=== Material for the task ===
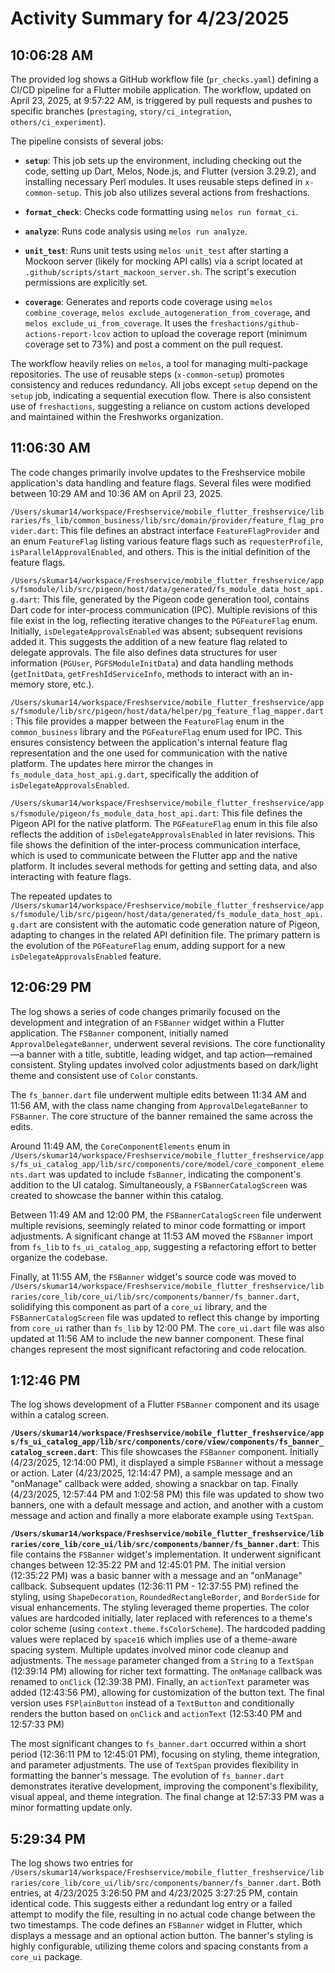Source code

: # Activity Summary for 4/23/2025

## 10:06:28 AM
The provided log shows a GitHub workflow file (`pr_checks.yaml`) defining a CI/CD pipeline for a Flutter mobile application.  The workflow, updated on April 23, 2025, at 9:57:22 AM, is triggered by pull requests and pushes to specific branches (`prestaging`, `story/ci_integration`, `others/ci_experiment`).

The pipeline consists of several jobs:

* **`setup`**: This job sets up the environment, including checking out the code, setting up Dart, Melos, Node.js, and Flutter (version 3.29.2), and installing necessary Perl modules.  It uses reusable steps defined in `x-common-setup`.  This job also utilizes several actions from freshactions.


* **`format_check`**: Checks code formatting using `melos run format_ci`.

* **`analyze`**: Runs code analysis using `melos run analyze`.

* **`unit_test`**: Runs unit tests using `melos unit_test` after starting a Mockoon server (likely for mocking API calls) via a script located at `.github/scripts/start_mackoon_server.sh`.  The script's execution permissions are explicitly set.

* **`coverage`**: Generates and reports code coverage using `melos combine_coverage`, `melos exclude_autogeneration_from_coverage`, and `melos exclude_ui_from_coverage`. It uses the `freshactions/github-actions-report-lcov` action to upload the coverage report (minimum coverage set to 73%) and post a comment on the pull request.

The workflow heavily relies on `melos`, a tool for managing multi-package repositories.  The use of reusable steps (`x-common-setup`) promotes consistency and reduces redundancy.  All jobs except `setup` depend on the `setup` job, indicating a sequential execution flow.  There is also consistent use of `freshactions`, suggesting a reliance on custom actions developed and maintained within the Freshworks organization.


## 11:06:30 AM
The code changes primarily involve updates to the Freshservice mobile application's data handling and feature flags.  Several files were modified between 10:29 AM and 10:36 AM on April 23, 2025.

`/Users/skumar14/workspace/Freshservice/mobile_flutter_freshservice/libraries/fs_lib/common_business/lib/src/domain/provider/feature_flag_provider.dart`: This file defines an abstract interface `FeatureFlagProvider` and an enum `FeatureFlag` listing various feature flags such as `requesterProfile`, `isParallelApprovalEnabled`, and others. This is the initial definition of the feature flags.


`/Users/skumar14/workspace/Freshservice/mobile_flutter_freshservice/apps/fsmodule/lib/src/pigeon/host/data/generated/fs_module_data_host_api.g.dart`: This file, generated by the Pigeon code generation tool, contains Dart code for inter-process communication (IPC).  Multiple revisions of this file exist in the log, reflecting iterative changes to the `PGFeatureFlag` enum. Initially,  `isDelegateApprovalsEnabled` was absent; subsequent revisions added it. This suggests the addition of a new feature flag related to delegate approvals.  The file also defines data structures for user information (`PGUser`, `PGFSModuleInitData`) and data handling methods (`getInitData`, `getFreshIdServiceInfo`, methods to interact with an in-memory store, etc.).


`/Users/skumar14/workspace/Freshservice/mobile_flutter_freshservice/apps/fsmodule/lib/src/pigeon/host/data/helper/pg_feature_flag_mapper.dart`: This file provides a mapper between the `FeatureFlag` enum in the `common_business` library and the `PGFeatureFlag` enum used for IPC. This ensures consistency between the application's internal feature flag representation and the one used for communication with the native platform.  The updates here mirror the changes in `fs_module_data_host_api.g.dart`, specifically the addition of `isDelegateApprovalsEnabled`.


`/Users/skumar14/workspace/Freshservice/mobile_flutter_freshservice/apps/fsmodule/pigeon/fs_module_data_host_api.dart`: This file defines the Pigeon API for the native platform.  The `PGFeatureFlag` enum in this file also reflects the addition of `isDelegateApprovalsEnabled` in later revisions. This file shows the definition of the inter-process communication interface, which is used to communicate between the Flutter app and the native platform. It includes several methods for getting and setting data, and also interacting with feature flags.


The repeated updates to `/Users/skumar14/workspace/Freshservice/mobile_flutter_freshservice/apps/fsmodule/lib/src/pigeon/host/data/generated/fs_module_data_host_api.g.dart` are consistent with the automatic code generation nature of Pigeon, adapting to changes in the related API definition file.  The primary pattern is the evolution of the `PGFeatureFlag` enum, adding support for a new `isDelegateApprovalsEnabled` feature.


## 12:06:29 PM
The log shows a series of code changes primarily focused on the development and integration of an `FSBanner` widget within a Flutter application.  The `FSBanner` component, initially named `ApprovalDelegateBanner`, underwent several revisions.  The core functionality—a banner with a title, subtitle, leading widget, and tap action—remained consistent.  Styling updates involved color adjustments based on dark/light theme and consistent use of  `Color` constants.

The `fs_banner.dart` file underwent multiple edits between 11:34 AM and 11:56 AM, with the class name changing from `ApprovalDelegateBanner` to `FSBanner`. The core structure of the banner remained the same across the edits.

Around 11:49 AM, the `CoreComponentElements` enum in  `/Users/skumar14/workspace/Freshservice/mobile_flutter_freshservice/apps/fs_ui_catalog_app/lib/src/components/core/model/core_component_elements.dart` was updated to include `fsBanner`, indicating the component's addition to the UI catalog.  Simultaneously, a `FSBannerCatalogScreen` was created to showcase the banner within this catalog.

Between 11:49 AM and 12:00 PM, the `FSBannerCatalogScreen` file underwent multiple revisions, seemingly related to minor code formatting or import adjustments. A significant change at 11:53 AM moved the `FSBanner` import from `fs_lib` to `fs_ui_catalog_app`, suggesting a refactoring effort to better organize the codebase.

Finally, at 11:55 AM, the `FSBanner` widget's source code was moved to  `/Users/skumar14/workspace/Freshservice/mobile_flutter_freshservice/libraries/core_lib/core_ui/lib/src/components/banner/fs_banner.dart`, solidifying this component as part of a `core_ui` library, and the `FSBannerCatalogScreen` file was updated to reflect this change by importing from `core_ui` rather than `fs_lib` by 12:00 PM. The `core_ui.dart` file was also updated at 11:56 AM to include the new banner component.  These final changes represent the most significant refactoring and code relocation.


## 1:12:46 PM
The log shows development of a Flutter `FSBanner` component and its usage within a catalog screen.

**`/Users/skumar14/workspace/Freshservice/mobile_flutter_freshservice/apps/fs_ui_catalog_app/lib/src/components/core/view/components/fs_banner_catalog_screen.dart`**: This file showcases the `FSBanner` component.  Initially (4/23/2025, 12:14:00 PM), it displayed a simple `FSBanner` without a message or action.  Later (4/23/2025, 12:14:47 PM), a sample message and an "onManage" callback were added, showing a snackbar on tap.  Finally (4/23/2025, 12:57:44 PM and 1:02:58 PM) this file was updated to show two banners, one with a default message and action, and another with a custom message and action and finally a more elaborate example using `TextSpan`.


**`/Users/skumar14/workspace/Freshservice/mobile_flutter_freshservice/libraries/core_lib/core_ui/lib/src/components/banner/fs_banner.dart`**: This file contains the `FSBanner` widget's implementation.  It underwent significant changes between 12:35:22 PM and 12:45:01 PM.  The initial version (12:35:22 PM)  was a basic banner with a message and an "onManage" callback.  Subsequent updates (12:36:11 PM - 12:37:55 PM) refined the styling, using  `ShapeDecoration`, `RoundedRectangleBorder`, and  `BorderSide` for visual enhancements.  The styling leveraged theme properties. The color values are hardcoded initially, later replaced with references to a theme's color scheme (using `context.theme.fsColorScheme`). The hardcoded padding values were replaced by `space16` which implies use of a theme-aware spacing system. Multiple updates involved minor code cleanup and adjustments. The `message` parameter changed from a `String` to a `TextSpan` (12:39:14 PM)  allowing for richer text formatting. The `onManage` callback was renamed to `onClick` (12:39:38 PM).  Finally, an `actionText` parameter was added (12:43:56 PM), allowing for customization of the button text.  The final version uses `FSPlainButton` instead of a `TextButton` and conditionally renders the button based on `onClick` and `actionText` (12:53:40 PM and 12:57:33 PM)

The most significant changes to `fs_banner.dart` occurred within a short period (12:36:11 PM to 12:45:01 PM), focusing on styling, theme integration, and parameter adjustments. The use of `TextSpan` provides flexibility in formatting the banner's message.  The evolution of `fs_banner.dart` demonstrates iterative development, improving the component's flexibility, visual appeal, and theme integration. The final change at 12:57:33 PM was a minor formatting update only.


## 5:29:34 PM
The log shows two entries for `/Users/skumar14/workspace/Freshservice/mobile_flutter_freshservice/libraries/core_lib/core_ui/lib/src/components/banner/fs_banner.dart`.  Both entries, at 4/23/2025 3:26:50 PM and 4/23/2025 3:27:25 PM, contain identical code. This suggests either a redundant log entry or a failed attempt to modify the file, resulting in no actual code change between the two timestamps.  The code defines an `FSBanner` widget in Flutter, which displays a message and an optional action button.  The banner's styling is highly configurable, utilizing theme colors and spacing constants from a `core_ui` package.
===
**Directions for this task**
Check each line of the entries above for the word "Runs". List the ones that have it.

**Completed exercise**
* **`analyze`**: Runs code analysis using `melos run analyze`.
* **`unit_test`**: Runs unit tests using `melos unit_test` after starting a Mockoon server (likely for mocking API calls) via a script located at `.github/scripts/start_mackoon_server.sh`.  The script's execution permissions are explicitly set.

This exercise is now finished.